_WHAT TO WORK ON:_ Copy out each line below containing "subclasses".

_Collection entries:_
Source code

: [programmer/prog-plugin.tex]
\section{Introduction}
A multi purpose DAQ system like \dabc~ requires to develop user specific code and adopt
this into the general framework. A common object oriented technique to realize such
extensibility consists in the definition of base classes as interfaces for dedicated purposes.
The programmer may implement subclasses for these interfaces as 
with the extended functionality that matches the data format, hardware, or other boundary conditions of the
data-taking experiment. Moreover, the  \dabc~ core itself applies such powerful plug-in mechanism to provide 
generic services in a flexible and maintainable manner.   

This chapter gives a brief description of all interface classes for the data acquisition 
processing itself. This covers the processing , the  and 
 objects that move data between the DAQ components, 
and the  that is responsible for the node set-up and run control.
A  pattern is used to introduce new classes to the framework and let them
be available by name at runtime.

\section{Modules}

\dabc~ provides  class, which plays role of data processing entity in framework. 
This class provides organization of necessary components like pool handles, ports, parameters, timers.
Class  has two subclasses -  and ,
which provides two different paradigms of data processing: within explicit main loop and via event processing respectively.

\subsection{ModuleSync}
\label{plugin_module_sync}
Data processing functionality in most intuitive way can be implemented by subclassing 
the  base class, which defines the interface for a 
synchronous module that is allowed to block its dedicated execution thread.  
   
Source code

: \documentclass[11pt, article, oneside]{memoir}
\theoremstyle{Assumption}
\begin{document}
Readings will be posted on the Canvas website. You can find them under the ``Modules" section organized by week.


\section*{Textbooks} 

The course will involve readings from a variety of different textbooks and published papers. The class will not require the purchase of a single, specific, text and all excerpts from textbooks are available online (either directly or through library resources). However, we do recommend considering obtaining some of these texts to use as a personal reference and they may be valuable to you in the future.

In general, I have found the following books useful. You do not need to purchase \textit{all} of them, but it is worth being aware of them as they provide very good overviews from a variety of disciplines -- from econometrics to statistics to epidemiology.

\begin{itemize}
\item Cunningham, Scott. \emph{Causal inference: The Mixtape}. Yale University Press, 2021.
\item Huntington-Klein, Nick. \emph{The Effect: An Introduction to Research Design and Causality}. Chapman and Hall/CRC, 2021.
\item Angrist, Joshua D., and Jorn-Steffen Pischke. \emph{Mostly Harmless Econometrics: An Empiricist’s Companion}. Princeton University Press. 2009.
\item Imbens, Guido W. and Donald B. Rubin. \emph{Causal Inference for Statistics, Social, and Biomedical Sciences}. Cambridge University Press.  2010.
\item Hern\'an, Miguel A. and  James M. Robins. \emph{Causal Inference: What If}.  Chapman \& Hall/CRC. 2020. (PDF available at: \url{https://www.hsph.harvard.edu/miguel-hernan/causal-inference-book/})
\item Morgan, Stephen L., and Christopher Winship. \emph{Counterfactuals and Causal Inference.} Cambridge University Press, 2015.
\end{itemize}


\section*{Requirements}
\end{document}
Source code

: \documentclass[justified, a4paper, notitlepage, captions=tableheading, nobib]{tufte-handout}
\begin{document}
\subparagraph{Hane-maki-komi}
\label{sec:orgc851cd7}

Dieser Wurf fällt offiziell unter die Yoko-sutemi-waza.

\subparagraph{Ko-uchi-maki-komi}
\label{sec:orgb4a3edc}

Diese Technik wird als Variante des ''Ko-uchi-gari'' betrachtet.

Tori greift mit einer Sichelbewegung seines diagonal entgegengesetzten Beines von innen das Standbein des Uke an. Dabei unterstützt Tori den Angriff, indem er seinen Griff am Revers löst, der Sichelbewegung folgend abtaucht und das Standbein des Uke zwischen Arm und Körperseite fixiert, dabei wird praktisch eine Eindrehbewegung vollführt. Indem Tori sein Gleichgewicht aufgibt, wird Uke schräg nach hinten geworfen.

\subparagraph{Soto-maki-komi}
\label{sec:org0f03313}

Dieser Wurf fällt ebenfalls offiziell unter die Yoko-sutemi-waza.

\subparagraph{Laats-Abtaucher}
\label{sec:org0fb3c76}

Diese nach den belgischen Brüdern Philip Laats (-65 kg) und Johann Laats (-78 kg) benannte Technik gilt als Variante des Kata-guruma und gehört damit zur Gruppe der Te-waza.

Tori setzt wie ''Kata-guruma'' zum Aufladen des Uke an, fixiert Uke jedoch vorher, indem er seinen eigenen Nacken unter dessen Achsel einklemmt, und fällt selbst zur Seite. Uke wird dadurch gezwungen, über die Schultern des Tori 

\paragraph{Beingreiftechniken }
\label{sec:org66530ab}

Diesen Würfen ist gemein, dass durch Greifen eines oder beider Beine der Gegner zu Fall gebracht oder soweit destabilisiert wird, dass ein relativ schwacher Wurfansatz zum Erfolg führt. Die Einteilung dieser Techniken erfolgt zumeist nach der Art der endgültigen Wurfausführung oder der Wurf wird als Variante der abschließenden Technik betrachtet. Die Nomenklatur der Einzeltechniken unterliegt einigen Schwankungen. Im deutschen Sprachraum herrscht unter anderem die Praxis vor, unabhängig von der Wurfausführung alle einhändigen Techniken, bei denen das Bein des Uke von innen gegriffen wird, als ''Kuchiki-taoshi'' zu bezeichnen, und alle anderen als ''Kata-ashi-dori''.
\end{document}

_SOLVED PROBLEM:_
The programmer may implement subclasses for these interfaces as 
Class  has two subclasses -  and ,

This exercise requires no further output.